ストップモーションアニメ作品で主人公は中年男性という予備知識以外、事前情報は殆ど入れずに鑑賞スタート。のっけからすぐに何か薄気味悪い違和感が押し寄せる。

主人公マイケル(及び自分自身)から感じる人々の顔や声が男も女も子供も皆同じ、しかも声は皆同じ男性という奇怪さ。(『マルコヴィッチの穴』でも観た!)

そんな中、宿泊先のホテル「ザ・フレゴリ」で偶然にも顔も声も素のままの女性リサと運命的な出会いをすることで、終始何か曇りがちな表情だったマイケルも漸く明るさを取り戻す。

そんな彼女に愛を告白し一夜を共にするのだが、翌朝には彼にとって唯一無二の存在だった彼女も些細なことが切っ掛けで結局はいつもの同じ顔と声に変わってしまうのだった…。

彼の妄想の症状は「フレゴリの錯覚」と呼ばれる精神疾患で「誰を見てもそれを特定の人物と見なしてしまう現象及び全くの見知らぬ他人をよく見知った人物と取り違えてしまう現象」の事だという。
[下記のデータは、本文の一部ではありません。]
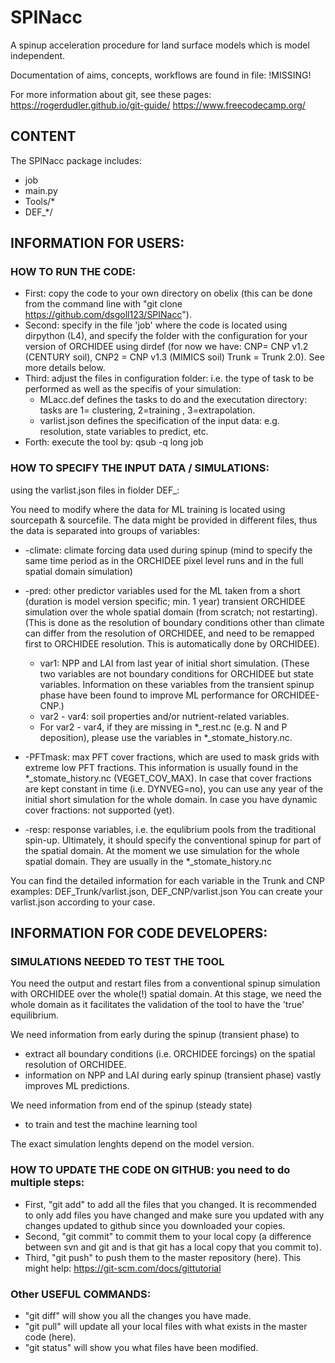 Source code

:# SPINacc
A spinup acceleration procedure for land surface models which is model independent.

Documentation of aims, concepts, workflows are found in file: !MISSING!

For more information about git, see these pages:
https://rogerdudler.github.io/git-guide/
https://www.freecodecamp.org/


## CONTENT
The SPINacc package includes:
* job
* main.py
* Tools/*
* DEF_*/

 
## INFORMATION FOR USERS:
### HOW TO RUN THE CODE:

* First: copy the code to your own directory on obelix (this can be done from the command line with "git clone https://github.com/dsgoll123/SPINacc").
* Second: specify in the file 'job' where the code is located using dirpython (L4), and specify the folder with the configuration for your version of ORCHIDEE using dirdef (for now we have: CNP= CNP v1.2 (CENTURY soil), CNP2 = CNP v1.3 (MIMICS soil) Trunk = Trunk 2.0). See more details below.
* Third: adjust the files in configuration folder: i.e. the type of task to be performed as well as the specifis of your simulation:
	* MLacc.def defines the tasks to do and the executation directory: tasks are 1= clustering, 2=training , 3=extrapolation.
	* varlist.json defines the specification of the input data: e.g. resolution, state variables to predict, etc.
* Forth: execute the tool by: qsub -q long job   


### HOW TO SPECIFY THE INPUT DATA / SIMULATIONS:

using the varlist.json files in fiolder DEF_:

You need to modify where the data for ML training is located using sourcepath & sourcefile. The data might be provided in different files, thus the data is separated into groups of variables:

* -climate: climate forcing data used during spinup (mind to specify the same time period as in the ORCHIDEE pixel level runs and in the full spatial domain simulation)
* -pred: other predictor variables used for the ML taken from a short (duration is model version specific; min. 1 year) transient ORCHIDEE simulation over the whole spatial domain (from scratch; not restarting). (This is done as the resolution of boundary conditions other than climate can differ from the resolution of ORCHIDEE, and need to be remapped first to ORCHIDEE resolution. This is automatically done by ORCHIDEE).
	* var1: NPP and LAI from last year of initial short simulation. (These two variables are not boundary conditions for ORCHIDEE but state variables. Information on these variables from the transient spinup phase have been found to improve ML performance for ORCHIDEE-CNP.)
	* var2 - var4: soil properties and/or nutrient-related variables. 
	* For var2 - var4, if they are missing in *_rest.nc (e.g. N and P deposition), please use the variables in *_stomate_history.nc.	
* -PFTmask: max PFT cover fractions, which are used to mask grids with extreme low PFT fractions. This information is usually found in the *_stomate_history.nc (VEGET_COV_MAX). In case that cover fractions are kept constant in time (i.e. DYNVEG=no), you can use any year of the initial short simulation for the whole domain. In case you have dynamic cover fractions: not supported (yet).

* -resp: response variables, i.e. the equlibrium pools from the traditional spin-up. Ultimately, it should specify the conventional spinup for part of the spatial domain. At the moment we use simulation for the whole spatial domain. They are usually in the *_stomate_history.nc

You can find the detailed information for each variable in the Trunk and CNP examples: DEF_Trunk/varlist.json, DEF_CNP/varlist.json 
You can create your varlist.json according to your case. 


## INFORMATION FOR CODE DEVELOPERS:

### SIMULATIONS NEEDED TO TEST THE TOOL
You need the output and restart files from a conventional spinup simulation with ORCHIDEE over the whole(!) spatial domain. At this stage, we need the whole domain as it facilitates the validation of the tool to have the 'true' equilibrium.

We need information from early during the spinup (transient phase) to 
* extract all boundary conditions (i.e. ORCHIDEE forcings) on the spatial resolution of ORCHIDEE. 
* information on NPP and LAI during early spinup (transient phase) vastly improves ML predictions.

We need information from end of the spinup  (steady state)
* to train and test the machine learning tool

The exact simulation lenghts depend on the model version.

### HOW TO UPDATE THE CODE ON GITHUB: you need to do multiple steps: 
* First, "git add" to add all the files that you changed. It is recommended to only add files you have changed and make sure you updated with any changes updated to github since you downloaded your copies.
* Second, "git commit" to commit them to your local copy (a difference between svn and git and is that git has a local copy that you commit to). 
* Third, "git push" to push them to the master repository (here). 
This might help: https://git-scm.com/docs/gittutorial

### Other USEFUL COMMANDS: 
* "git diff" will show you all the changes you have made. 
* "git pull" will update all your local files with what exists in the master code (here). 
* "git status" will show you what files have been modified.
元カノとのエピソードや夢の中でリサに向ける心の叫び、講演会での別人格の心情吐露から察するに彼は自分だけの世界に浸っている大人になりきれていない大人、所謂ピーターパン症候群である事も分かる。(他者への思いやりの必要性を説くカスタマーサービスに関する著作や講演で飯を食っているという皮肉も効いている)

マイケルと我々の見聞きしている顔と声は画面上同一なので我々自身にもマイケルと同じ精神疾患を患っている又は患う危険性があることを暗に示している。

ラストで彼は結局その強過ぎる自己愛を自覚・克服出来ていないことが分かるのだが、我々は全編通してそんな彼の惨めな姿を客観視する事で自分自身の自己愛の強弱や程度を自覚する事ができる仕組みになっている。(かなり回りくどい気もするが)

オーラスの車内でリサの連れの女性エミリーの本来の美貌溢れる姿を見ることが出来たのはきっとその所為だろう。カウフマン監督がこの作品の中で唯一差し出した救いの手だと思いたい。